## [Exercise material]
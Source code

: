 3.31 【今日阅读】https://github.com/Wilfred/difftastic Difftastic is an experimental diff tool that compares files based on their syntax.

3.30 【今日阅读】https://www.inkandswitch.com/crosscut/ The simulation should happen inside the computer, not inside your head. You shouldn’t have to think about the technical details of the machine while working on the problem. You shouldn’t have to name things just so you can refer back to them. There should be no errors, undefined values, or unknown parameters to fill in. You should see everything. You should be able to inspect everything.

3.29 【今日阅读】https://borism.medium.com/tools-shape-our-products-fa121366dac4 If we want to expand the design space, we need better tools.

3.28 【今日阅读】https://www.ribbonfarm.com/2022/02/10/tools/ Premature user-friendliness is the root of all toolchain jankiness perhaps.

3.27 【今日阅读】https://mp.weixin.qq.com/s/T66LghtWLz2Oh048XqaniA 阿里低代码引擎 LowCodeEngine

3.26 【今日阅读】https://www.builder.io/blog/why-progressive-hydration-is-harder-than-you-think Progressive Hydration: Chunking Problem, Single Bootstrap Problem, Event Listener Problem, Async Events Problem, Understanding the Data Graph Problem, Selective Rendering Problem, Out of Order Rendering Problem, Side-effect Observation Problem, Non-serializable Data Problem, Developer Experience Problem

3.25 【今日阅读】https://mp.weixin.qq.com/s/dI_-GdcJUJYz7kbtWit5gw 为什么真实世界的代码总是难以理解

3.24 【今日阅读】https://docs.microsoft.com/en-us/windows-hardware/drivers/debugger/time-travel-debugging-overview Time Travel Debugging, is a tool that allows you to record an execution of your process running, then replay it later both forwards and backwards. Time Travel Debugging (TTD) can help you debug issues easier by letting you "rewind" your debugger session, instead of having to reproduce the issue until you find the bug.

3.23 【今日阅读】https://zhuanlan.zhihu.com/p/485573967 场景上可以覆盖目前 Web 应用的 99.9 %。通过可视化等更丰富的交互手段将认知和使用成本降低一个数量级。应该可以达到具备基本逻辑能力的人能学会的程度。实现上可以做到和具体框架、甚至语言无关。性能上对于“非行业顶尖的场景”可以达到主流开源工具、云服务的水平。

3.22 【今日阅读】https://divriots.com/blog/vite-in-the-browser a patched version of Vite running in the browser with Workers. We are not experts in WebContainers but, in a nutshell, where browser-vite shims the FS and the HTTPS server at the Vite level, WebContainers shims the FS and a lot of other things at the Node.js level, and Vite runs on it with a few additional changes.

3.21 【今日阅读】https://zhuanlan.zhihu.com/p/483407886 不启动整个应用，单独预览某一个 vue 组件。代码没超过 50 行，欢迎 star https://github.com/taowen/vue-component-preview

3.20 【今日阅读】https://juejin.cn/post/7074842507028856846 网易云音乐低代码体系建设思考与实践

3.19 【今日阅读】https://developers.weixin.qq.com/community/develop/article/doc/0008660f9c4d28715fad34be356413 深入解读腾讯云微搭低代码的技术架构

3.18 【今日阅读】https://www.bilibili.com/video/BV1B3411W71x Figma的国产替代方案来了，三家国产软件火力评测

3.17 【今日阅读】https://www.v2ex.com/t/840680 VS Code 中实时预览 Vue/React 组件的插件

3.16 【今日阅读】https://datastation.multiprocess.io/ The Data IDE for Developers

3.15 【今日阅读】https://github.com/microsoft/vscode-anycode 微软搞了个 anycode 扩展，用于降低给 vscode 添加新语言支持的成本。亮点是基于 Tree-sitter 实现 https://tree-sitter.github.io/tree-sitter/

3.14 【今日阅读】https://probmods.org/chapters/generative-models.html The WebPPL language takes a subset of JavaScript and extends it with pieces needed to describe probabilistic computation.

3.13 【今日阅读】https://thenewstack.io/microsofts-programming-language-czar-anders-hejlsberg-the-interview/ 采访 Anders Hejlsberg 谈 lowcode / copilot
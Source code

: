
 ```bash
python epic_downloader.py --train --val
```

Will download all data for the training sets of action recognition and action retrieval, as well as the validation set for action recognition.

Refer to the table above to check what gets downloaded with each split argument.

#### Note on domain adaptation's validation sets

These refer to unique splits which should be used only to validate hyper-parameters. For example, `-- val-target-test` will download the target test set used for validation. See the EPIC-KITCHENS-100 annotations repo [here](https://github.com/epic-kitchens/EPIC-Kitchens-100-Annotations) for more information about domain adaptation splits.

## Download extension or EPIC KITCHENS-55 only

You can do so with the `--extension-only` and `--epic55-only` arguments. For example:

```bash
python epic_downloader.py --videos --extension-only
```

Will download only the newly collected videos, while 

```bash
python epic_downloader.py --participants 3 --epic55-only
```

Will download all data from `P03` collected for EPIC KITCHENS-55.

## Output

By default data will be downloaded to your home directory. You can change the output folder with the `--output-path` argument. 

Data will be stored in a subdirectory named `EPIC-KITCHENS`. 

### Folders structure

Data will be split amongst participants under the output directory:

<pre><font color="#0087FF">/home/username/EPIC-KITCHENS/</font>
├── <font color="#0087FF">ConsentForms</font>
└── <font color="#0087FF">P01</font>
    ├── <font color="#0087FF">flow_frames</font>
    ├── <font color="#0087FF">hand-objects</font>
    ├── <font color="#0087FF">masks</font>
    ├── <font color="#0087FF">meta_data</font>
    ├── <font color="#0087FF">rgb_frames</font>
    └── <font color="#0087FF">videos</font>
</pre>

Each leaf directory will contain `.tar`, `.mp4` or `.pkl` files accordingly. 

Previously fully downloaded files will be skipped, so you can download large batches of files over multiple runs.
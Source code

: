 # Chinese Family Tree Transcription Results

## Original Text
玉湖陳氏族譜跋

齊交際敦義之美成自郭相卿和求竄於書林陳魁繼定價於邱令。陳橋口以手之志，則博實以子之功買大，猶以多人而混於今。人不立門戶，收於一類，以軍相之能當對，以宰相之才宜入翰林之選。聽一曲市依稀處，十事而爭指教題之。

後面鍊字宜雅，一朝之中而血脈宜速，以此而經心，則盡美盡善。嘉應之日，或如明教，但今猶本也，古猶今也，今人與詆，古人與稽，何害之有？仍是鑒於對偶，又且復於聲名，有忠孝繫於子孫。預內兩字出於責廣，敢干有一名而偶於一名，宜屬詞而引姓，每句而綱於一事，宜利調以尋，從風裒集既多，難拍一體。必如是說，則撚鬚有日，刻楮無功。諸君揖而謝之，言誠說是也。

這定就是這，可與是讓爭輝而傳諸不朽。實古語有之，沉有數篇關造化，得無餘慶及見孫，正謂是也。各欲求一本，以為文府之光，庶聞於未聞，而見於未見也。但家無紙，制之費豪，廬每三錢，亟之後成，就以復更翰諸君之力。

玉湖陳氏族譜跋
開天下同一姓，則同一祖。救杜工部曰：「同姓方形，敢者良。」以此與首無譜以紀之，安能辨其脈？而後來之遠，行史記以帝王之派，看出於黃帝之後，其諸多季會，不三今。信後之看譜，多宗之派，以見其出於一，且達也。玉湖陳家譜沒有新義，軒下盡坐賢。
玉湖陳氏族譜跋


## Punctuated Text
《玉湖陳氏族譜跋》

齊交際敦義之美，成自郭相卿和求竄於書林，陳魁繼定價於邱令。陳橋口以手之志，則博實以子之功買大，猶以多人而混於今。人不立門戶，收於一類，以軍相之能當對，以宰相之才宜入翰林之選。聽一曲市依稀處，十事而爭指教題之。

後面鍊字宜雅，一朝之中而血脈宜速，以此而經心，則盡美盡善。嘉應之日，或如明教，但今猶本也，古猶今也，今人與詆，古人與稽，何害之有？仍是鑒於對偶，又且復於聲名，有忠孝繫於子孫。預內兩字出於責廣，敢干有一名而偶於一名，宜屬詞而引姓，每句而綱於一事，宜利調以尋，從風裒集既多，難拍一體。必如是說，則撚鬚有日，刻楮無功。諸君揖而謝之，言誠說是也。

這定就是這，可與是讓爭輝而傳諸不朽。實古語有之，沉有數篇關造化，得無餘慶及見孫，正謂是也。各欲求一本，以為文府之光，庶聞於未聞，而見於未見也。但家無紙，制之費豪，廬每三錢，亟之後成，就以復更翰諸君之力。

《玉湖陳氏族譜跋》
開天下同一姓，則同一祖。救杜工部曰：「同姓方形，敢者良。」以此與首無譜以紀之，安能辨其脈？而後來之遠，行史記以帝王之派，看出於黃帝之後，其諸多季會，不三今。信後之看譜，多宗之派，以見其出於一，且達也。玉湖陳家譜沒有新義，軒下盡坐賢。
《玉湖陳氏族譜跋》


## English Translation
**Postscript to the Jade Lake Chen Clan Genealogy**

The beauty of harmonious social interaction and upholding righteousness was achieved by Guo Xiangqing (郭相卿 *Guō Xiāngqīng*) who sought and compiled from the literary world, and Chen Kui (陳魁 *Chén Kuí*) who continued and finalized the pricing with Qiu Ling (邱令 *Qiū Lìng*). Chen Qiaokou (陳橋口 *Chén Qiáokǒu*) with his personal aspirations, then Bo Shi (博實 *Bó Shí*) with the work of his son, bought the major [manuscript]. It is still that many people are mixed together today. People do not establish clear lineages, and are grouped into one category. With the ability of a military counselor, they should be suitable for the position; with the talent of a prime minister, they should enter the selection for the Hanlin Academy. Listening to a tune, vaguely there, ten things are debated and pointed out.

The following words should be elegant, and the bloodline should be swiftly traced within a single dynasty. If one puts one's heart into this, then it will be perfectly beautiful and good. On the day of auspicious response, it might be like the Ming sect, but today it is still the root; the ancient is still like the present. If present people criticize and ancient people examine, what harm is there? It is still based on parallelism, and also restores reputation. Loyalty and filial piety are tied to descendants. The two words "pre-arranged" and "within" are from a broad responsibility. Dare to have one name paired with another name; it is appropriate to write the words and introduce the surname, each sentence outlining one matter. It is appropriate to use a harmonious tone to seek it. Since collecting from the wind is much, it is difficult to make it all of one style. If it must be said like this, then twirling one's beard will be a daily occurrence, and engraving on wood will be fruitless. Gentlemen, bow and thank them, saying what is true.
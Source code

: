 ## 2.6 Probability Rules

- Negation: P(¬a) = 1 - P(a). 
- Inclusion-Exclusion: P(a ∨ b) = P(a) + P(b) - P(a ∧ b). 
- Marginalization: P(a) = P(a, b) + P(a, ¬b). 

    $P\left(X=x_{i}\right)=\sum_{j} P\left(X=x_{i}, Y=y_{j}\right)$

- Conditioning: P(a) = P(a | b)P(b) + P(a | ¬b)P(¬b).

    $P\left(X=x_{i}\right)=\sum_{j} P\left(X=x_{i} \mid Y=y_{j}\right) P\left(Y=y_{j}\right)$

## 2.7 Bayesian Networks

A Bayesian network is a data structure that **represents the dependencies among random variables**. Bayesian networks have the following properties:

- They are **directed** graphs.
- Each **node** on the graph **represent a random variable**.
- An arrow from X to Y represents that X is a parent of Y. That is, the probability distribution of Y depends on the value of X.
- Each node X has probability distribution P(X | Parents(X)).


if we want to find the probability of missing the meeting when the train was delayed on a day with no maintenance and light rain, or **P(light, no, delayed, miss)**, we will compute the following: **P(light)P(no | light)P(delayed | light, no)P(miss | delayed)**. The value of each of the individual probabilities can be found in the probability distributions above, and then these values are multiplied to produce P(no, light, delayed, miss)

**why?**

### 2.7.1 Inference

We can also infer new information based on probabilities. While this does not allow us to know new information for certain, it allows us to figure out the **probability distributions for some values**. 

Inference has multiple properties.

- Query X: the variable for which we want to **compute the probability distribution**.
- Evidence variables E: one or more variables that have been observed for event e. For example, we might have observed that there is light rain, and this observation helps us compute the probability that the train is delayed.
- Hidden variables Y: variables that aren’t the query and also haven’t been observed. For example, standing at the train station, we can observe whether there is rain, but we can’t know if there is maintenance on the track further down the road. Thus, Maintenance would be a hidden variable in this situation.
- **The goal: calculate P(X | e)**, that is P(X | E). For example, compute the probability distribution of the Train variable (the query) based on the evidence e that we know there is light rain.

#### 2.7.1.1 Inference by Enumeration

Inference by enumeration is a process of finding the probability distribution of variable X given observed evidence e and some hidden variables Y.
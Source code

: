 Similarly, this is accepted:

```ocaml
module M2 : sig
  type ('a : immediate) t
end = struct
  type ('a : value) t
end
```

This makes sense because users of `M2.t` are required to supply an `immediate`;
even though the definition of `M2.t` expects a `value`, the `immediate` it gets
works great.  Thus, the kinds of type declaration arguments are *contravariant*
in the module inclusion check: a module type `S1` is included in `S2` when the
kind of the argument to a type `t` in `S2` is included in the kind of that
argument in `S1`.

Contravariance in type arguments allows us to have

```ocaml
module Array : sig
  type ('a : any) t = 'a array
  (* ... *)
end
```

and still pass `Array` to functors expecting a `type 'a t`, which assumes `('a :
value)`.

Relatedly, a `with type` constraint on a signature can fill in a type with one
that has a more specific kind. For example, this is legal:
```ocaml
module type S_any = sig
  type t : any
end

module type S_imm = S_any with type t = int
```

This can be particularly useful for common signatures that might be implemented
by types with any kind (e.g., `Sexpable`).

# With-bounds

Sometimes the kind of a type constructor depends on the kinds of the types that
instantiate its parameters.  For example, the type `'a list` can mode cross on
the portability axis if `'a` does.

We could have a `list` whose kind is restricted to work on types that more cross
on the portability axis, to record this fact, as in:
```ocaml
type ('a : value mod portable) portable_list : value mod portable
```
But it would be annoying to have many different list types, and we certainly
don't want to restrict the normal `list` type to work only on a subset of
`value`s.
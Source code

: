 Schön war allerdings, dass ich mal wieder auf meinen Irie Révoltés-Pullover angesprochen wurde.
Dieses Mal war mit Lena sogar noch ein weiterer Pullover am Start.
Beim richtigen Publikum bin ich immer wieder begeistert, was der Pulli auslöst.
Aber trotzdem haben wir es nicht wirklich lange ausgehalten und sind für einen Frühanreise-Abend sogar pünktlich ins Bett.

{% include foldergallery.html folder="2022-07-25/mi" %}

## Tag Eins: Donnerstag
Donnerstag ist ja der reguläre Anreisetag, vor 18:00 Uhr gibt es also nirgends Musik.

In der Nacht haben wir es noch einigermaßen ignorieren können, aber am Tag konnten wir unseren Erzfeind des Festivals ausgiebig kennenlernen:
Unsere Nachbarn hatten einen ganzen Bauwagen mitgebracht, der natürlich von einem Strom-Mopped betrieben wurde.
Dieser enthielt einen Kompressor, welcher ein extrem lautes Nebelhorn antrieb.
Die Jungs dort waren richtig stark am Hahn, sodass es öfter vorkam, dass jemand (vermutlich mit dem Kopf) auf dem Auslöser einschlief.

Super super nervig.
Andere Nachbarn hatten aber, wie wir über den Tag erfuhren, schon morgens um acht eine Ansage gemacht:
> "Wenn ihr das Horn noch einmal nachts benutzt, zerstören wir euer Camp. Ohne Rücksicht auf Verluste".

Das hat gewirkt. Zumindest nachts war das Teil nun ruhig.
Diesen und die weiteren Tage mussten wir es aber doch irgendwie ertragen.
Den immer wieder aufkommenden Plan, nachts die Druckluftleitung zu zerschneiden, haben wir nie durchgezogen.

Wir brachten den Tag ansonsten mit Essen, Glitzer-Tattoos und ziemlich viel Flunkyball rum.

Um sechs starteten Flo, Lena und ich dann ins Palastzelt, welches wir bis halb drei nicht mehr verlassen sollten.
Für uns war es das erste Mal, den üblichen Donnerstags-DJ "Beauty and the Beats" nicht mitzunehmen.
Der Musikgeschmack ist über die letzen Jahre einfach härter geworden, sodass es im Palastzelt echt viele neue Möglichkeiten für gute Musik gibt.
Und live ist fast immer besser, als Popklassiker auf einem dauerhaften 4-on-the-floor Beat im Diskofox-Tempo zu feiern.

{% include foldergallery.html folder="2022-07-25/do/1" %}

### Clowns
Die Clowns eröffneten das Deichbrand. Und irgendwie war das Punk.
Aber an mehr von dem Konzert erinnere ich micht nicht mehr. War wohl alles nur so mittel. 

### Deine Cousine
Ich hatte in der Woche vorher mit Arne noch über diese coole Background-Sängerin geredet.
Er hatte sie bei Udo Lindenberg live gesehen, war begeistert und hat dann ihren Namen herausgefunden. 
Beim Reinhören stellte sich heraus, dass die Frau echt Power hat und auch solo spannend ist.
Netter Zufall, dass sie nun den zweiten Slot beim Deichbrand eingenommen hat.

## [What to do]
Could you reproduce, exactly, every line above from the line with "Beim richtigen Publikum" to the line with "Unsere Nachbarn hatten", and no other line? Both ends count.

## [Response below]
Beim richtigen Publikum bin ich immer wieder begeistert, was der Pulli auslöst.
Aber trotzdem haben wir es nicht wirklich lange ausgehalten und sind für einen Frühanreise-Abend sogar pünktlich ins Bett.

{% include foldergallery.html folder="2022-07-25/mi" %}

## Tag Eins: Donnerstag
Donnerstag ist ja der reguläre Anreisetag, vor 18:00 Uhr gibt es also nirgends Musik.

In der Nacht haben wir es noch einigermaßen ignorieren können, aber am Tag konnten wir unseren Erzfeind des Festivals ausgiebig kennenlernen:
Unsere Nachbarn hatten einen ganzen Bauwagen mitgebracht, der natürlich von einem Strom-Mopped betrieben wurde.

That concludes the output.